Our speaker's first formal introduction to black holes came from none other than the world famous physicist Professor Stephen Hawking. Dr Somak Raychaudhury began his talk "How to Find Black Holes" by emphasising that we are not in imminent danger due to black holes even though most science fiction films would have us believe otherwise. He stressed that they are not the cosmic vacuum cleaners that they are portrayed to be and that even if our Sun became one overnight the Earth would be safe from its grasp. In fact even the innermost planet, Mercury, would still be safely in orbit.

Dr Raychaudhury considers there to be definitely two types of black holes, categorised as either stellar mass or supermassive objects. The stellar mass type has a mass in the range 3 to 100 times the mass of our Sun whereas supermassive black holes have millions or even billions the mass of our Sun. Some scientists have proposed the existence of intermediate mass black holes that have from thousands to hundreds of thousands the mass of our Sun but Dr Raychaudhury is somewhat sceptical.

In theory anything can become a black hole if its mass is compressed enough. The Earth as a black hole would be a mere 2 centimetres across and our Sun would have a diameter of 4 kilometres. The concept of an object that we now call a black hole was first proposed by the geologist John Michell in a letter he wrote to the Royal Society scientist Henry Cavendish where he states "...all light emitted from such a body would be made to return towards it by its own proper gravity".

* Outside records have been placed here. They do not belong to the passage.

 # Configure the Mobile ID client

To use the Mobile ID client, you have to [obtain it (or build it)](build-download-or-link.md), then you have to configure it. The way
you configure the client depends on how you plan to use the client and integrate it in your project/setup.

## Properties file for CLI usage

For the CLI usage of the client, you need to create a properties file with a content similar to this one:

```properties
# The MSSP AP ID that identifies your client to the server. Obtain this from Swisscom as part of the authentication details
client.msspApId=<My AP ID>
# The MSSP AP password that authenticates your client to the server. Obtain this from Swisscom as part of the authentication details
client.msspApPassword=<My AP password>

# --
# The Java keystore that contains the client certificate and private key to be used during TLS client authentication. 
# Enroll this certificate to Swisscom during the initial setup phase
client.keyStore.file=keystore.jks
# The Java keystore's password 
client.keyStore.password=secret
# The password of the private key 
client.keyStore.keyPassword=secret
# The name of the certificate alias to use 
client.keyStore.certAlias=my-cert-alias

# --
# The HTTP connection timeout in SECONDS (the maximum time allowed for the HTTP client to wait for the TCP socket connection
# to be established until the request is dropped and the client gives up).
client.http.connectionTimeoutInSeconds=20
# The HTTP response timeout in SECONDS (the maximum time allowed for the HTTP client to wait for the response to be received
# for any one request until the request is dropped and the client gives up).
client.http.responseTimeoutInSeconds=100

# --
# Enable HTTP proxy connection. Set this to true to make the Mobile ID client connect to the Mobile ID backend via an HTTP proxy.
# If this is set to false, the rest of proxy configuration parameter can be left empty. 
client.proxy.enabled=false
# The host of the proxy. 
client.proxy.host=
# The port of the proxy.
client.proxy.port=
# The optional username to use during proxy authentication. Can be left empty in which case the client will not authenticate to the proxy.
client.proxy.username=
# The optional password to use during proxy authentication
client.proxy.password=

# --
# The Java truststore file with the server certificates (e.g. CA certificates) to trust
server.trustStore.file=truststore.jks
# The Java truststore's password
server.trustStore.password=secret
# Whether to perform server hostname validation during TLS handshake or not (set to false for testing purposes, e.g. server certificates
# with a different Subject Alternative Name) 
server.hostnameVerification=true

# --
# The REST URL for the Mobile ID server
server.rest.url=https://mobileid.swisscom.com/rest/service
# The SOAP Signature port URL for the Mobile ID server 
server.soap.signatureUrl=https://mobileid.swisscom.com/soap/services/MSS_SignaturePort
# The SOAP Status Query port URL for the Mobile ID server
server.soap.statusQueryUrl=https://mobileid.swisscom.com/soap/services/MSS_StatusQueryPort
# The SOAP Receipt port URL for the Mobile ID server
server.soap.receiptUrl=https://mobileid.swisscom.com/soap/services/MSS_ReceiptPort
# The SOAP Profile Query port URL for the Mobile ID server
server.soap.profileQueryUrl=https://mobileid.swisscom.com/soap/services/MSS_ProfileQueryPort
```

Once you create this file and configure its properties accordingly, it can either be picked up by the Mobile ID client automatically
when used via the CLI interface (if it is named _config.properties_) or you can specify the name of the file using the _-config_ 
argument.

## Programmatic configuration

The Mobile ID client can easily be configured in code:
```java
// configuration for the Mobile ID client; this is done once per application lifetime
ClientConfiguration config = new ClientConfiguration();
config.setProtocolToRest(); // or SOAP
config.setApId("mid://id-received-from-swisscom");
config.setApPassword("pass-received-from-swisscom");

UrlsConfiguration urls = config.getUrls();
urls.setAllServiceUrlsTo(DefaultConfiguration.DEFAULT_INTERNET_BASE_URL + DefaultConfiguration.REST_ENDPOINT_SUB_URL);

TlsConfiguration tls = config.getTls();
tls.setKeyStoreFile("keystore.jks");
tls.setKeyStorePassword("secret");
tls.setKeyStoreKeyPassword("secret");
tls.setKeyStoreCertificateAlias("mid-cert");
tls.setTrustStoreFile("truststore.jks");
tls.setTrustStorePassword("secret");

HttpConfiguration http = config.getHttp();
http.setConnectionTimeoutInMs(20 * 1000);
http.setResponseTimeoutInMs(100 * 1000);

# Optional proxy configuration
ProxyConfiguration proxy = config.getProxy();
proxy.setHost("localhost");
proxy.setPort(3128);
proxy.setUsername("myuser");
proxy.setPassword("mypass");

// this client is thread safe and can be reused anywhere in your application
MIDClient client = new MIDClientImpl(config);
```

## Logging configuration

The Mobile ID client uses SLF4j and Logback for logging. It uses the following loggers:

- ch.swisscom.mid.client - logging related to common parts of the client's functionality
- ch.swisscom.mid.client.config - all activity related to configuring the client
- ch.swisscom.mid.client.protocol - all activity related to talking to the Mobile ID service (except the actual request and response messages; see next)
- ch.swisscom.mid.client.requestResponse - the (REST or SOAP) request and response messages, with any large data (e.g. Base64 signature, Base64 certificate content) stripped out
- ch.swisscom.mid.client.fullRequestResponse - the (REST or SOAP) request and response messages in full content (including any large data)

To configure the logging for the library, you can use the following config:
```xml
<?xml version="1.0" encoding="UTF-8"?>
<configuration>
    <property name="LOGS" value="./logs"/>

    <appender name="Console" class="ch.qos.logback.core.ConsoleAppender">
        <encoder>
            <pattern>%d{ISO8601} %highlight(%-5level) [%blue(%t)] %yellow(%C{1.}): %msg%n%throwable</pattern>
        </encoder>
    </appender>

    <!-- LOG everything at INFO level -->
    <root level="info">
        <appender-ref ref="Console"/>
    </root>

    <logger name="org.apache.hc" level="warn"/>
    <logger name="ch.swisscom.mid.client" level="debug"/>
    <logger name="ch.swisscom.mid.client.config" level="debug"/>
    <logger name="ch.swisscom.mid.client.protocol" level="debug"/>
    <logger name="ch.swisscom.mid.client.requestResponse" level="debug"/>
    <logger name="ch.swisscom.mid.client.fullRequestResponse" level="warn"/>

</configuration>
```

This idea that even light fails to escape is encapsulated in the term "black hole" which was first publicly used by the theoretical physicist John Wheeler in 1967 but it had been used earlier in a letter to the American Association for the Advancement of Science.

Although we cannot actually see a black hole we can measure some of its properties, namely its mass, charge and angular momentum. Perhaps its most defining feature is what is known as its event horizon that marks the boundary surrounding a black hole beyond which even light cannot escape.

Although a black hole cannot be directly observed it gives away its presence due to its effect on its surroundings. For, at the centre of our galaxy, the stars are moving so fast in their orbits that the only possible explanation is the existence of a supermassive black hole with a mass of roughly 4 million of our Suns. The other giveaway of a black hole's presence is as surrounding gas and dust is pulled into its massive gravitational well. The material swirls inwards towards the black hole forming an accretion disc where frictional forces cause the temperature to rise and the release of radiation.

Some black holes also have what are known as relativistic jets that emerge at right angles to their accretion discs. These are narrow streams of plasma that travel at speeds approaching that of the speed of light. It is thought that they form as powerful magnetic fields associated with the accretion disc channel infalling matter outwards along the black hole's poles.


This article was written for the club news column of the Stratford Herald. The actual lecture explained the subject at a deeper level.